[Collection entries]
■ ■ ■

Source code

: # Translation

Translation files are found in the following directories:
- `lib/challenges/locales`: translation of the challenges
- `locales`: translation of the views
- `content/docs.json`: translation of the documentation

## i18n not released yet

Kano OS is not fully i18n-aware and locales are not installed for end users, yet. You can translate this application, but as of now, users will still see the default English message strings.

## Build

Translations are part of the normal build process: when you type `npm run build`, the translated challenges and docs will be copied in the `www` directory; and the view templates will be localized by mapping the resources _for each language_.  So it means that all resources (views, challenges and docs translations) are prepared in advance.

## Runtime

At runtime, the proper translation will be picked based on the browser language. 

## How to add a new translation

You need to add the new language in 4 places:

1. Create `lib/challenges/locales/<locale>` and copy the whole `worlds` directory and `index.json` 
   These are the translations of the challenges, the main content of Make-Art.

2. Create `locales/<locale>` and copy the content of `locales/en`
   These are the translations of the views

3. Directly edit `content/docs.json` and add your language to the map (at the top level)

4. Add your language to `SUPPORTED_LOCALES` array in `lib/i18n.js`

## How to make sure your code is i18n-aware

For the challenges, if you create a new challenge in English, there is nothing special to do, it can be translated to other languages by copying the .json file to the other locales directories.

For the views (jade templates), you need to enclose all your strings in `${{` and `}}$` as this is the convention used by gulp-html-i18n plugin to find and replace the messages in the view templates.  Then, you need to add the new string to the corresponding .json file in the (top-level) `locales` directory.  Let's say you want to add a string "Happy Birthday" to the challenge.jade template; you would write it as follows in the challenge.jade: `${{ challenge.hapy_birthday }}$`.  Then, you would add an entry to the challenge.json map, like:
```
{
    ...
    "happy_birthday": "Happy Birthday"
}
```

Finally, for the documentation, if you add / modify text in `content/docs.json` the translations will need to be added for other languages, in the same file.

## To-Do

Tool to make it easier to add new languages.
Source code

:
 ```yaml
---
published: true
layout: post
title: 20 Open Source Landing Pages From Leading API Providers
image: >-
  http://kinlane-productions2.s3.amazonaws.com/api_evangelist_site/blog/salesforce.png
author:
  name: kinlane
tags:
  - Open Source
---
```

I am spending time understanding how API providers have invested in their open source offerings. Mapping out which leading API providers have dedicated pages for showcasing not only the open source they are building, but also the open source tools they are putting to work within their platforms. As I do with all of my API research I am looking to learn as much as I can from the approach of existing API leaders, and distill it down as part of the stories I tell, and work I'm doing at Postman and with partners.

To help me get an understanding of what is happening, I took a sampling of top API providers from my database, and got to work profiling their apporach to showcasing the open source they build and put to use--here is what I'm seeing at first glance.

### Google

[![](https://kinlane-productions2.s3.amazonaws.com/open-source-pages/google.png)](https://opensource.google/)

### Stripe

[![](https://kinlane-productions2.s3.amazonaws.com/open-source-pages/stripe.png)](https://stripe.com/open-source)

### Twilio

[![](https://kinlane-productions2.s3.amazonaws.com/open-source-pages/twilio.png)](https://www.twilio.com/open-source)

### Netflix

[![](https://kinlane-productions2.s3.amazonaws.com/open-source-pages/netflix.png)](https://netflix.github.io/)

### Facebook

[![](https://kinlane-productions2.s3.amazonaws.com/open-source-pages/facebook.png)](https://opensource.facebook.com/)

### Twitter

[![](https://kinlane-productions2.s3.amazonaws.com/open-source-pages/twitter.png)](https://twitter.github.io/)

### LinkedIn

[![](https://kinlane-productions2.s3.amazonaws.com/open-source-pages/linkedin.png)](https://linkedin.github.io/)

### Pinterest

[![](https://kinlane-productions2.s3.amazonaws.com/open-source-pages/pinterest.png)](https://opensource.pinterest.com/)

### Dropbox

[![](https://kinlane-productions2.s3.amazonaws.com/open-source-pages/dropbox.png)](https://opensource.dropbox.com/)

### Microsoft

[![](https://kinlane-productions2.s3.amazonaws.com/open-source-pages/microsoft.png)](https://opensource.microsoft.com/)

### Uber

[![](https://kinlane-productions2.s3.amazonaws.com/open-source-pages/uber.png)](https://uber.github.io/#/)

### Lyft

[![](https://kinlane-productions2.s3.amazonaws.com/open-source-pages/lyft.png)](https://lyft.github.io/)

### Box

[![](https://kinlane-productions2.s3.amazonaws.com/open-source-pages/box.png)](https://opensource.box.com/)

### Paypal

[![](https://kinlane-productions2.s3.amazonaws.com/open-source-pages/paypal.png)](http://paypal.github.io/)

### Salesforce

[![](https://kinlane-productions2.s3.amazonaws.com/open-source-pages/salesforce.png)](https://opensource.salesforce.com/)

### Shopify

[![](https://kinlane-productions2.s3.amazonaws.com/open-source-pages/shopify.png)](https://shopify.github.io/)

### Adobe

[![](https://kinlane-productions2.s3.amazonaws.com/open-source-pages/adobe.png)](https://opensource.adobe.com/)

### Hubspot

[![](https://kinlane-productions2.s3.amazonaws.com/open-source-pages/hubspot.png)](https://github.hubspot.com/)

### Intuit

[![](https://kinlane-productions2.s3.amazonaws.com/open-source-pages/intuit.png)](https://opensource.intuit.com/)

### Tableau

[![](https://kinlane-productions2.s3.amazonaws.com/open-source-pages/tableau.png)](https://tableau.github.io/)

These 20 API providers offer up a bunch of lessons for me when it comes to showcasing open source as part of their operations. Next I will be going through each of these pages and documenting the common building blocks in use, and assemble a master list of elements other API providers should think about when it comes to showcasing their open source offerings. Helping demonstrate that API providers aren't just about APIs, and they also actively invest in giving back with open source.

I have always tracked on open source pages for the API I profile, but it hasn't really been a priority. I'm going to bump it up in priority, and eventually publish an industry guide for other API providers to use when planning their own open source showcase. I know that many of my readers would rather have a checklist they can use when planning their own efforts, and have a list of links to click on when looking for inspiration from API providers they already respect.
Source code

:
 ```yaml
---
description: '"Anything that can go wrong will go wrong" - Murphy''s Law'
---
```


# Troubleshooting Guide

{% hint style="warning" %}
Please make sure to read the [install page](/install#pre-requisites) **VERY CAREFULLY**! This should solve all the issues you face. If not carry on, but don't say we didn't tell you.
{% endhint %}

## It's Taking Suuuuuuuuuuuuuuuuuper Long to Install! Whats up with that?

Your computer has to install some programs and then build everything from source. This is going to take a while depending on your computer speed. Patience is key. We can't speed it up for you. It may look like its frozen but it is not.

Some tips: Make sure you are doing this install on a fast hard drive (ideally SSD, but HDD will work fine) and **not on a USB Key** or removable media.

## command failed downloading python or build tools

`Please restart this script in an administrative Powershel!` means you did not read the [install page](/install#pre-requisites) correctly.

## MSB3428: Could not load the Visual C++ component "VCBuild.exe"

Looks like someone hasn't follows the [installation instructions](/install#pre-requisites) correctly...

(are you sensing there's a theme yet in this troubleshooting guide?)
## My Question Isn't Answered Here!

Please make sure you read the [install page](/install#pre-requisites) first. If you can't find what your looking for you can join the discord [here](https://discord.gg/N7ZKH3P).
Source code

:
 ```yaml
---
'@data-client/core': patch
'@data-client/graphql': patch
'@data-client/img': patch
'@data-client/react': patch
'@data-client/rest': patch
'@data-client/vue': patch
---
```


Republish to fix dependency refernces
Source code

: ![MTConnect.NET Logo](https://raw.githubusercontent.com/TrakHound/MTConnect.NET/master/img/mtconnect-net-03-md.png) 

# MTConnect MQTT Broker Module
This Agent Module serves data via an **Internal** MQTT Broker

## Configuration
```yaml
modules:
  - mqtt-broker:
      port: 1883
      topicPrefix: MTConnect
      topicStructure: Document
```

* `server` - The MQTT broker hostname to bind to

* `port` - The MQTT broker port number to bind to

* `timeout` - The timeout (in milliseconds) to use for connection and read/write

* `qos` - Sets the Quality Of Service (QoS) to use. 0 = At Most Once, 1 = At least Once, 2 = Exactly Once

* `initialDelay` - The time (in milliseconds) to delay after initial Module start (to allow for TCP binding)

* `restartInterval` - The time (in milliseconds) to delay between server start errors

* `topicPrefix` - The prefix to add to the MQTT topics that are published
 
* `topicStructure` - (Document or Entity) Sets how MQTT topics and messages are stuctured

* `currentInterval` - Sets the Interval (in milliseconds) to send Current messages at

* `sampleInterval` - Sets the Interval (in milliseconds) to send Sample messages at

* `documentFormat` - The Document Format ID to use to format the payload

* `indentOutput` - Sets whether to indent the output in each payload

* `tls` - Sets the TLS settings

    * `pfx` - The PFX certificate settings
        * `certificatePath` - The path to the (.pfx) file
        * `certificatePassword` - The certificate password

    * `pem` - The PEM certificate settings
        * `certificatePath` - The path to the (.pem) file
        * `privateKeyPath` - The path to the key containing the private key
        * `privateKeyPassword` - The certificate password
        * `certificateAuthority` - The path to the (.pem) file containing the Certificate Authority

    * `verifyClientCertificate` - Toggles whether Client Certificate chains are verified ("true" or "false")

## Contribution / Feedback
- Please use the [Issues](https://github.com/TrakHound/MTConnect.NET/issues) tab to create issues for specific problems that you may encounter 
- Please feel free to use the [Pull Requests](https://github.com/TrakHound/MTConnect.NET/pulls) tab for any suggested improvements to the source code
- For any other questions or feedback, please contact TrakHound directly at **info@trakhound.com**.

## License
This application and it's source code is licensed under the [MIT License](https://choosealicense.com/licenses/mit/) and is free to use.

■ ■ ■

**Problem statement:** The lines needed are the ones from the first line of the entries through the line that contains "## i18n not released yet", given again without any change.

**Written solution:**
Source code

: # Translation

Translation files are found in the following directories:
- `lib/challenges/locales`: translation of the challenges
- `locales`: translation of the views
- `content/docs.json`: translation of the documentation

## i18n not released yet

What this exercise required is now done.